Efforts to get a handle on the spread of COVID-19 in the U.S. have been hampered by the lack of widespread testing. Most public health experts, in fact, say that absent the emergence of a treatment, vaccine, or herd immunity, having data from a robust national program should be a precondition to reopening the nation.
Trying to begin the task of gathering data on the spread of the disease is the goal of a new crowdsourcing app, How We Feel, which launched this month in a collaboration involving Pinterest CEO Ben Silbermann and researchers from Harvard and other institutions, including Feng Zhang of the Broad Institute and MIT, Xihong Lin, professor of biostatistics at the Harvard T.H. Chan School of Public Health and a professor of statistics at the Faculty of Arts and Sciences, and Gary King, director of the Institute for Quantitative Social Science (IQSS) at Harvard.
The idea for the nonprofit came from Silbermann and Zhang, best known for pioneering the CRISPR gene-editing technology. The two longtime friends met in high school in Iowa, and after the outbreak began they started talking about whether their expertise in technology and biology, respectively, could be leveraged to find a way to make up for the lack of reliable testing data.
“Since high school, my friend Feng Zhang and I have been talking about the enormous value of connecting citizens to the global health and research community,” Silbermann said in a statement. “When we saw how quickly COVID-19 was spreading, it felt like a critical moment to finally build that bridge between citizens and scientists that we’ve always wanted. How We Feel is an important first step.”
This is how it works. Users can download the free app for Android or iOS. They are then asked to anonymously enter their ZIP code, sex, age, race and other demographic information, health conditions, pertinent lifestyle data (such as whether they smoke), any coronavirus test results, and, most importantly, how they are feeling on a daily basis. If participants report they aren’t feeling well, it prompts more specific questions about symptoms.

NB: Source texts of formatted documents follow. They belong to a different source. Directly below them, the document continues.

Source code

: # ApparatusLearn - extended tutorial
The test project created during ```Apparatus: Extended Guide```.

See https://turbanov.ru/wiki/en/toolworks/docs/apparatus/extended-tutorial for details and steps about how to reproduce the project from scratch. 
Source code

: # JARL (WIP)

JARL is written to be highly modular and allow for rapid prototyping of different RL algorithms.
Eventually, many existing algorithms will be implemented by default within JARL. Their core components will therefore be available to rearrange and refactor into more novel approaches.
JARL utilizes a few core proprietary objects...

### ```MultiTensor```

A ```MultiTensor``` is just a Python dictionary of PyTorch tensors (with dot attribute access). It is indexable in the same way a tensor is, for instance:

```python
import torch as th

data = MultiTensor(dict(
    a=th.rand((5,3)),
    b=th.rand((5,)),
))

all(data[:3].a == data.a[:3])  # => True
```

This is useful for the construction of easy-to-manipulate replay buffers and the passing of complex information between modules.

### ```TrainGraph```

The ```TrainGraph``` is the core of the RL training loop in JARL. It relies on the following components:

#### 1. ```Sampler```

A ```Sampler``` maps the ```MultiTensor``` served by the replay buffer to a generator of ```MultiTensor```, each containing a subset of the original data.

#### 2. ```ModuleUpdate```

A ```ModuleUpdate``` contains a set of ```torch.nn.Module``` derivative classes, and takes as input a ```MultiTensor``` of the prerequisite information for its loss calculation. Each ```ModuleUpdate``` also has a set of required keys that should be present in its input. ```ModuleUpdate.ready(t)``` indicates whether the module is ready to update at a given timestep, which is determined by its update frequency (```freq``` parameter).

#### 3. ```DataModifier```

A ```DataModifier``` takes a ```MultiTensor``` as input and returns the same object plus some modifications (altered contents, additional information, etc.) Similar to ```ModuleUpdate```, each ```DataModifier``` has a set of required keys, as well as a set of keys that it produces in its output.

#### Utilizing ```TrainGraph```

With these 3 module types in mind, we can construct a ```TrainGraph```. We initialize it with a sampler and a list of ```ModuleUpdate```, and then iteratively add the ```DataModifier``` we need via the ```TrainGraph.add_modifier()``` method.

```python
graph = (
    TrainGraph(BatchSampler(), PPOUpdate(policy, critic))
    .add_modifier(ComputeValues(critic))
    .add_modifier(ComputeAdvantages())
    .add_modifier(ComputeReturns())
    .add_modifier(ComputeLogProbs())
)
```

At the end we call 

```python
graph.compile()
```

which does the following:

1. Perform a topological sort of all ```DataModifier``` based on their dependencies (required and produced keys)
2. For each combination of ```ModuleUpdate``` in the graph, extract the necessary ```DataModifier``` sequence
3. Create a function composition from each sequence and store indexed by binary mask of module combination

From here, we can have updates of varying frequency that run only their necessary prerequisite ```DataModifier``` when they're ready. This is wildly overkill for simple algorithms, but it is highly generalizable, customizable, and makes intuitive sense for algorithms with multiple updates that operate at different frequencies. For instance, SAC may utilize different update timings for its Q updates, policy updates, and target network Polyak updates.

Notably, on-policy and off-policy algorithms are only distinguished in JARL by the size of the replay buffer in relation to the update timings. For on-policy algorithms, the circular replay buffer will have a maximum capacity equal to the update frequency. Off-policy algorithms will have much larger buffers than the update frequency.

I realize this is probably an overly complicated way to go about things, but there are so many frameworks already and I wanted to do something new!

Researchers then analyze that data using novel statistical methods developed at Harvard to pinpoint hotspots and predict the percentage of people who have the disease in different regions of the U.S. The information could shed light on key blind spots if enough people sign up and use it daily.
“Although symptoms alone cannot diagnose the disease in any one person, our statistical methods make it possible to accurately estimate the prevalence of the disease in different populations, locations, and other subgroups,” said King, who is also the Albert J. Weatherhead III University Professor.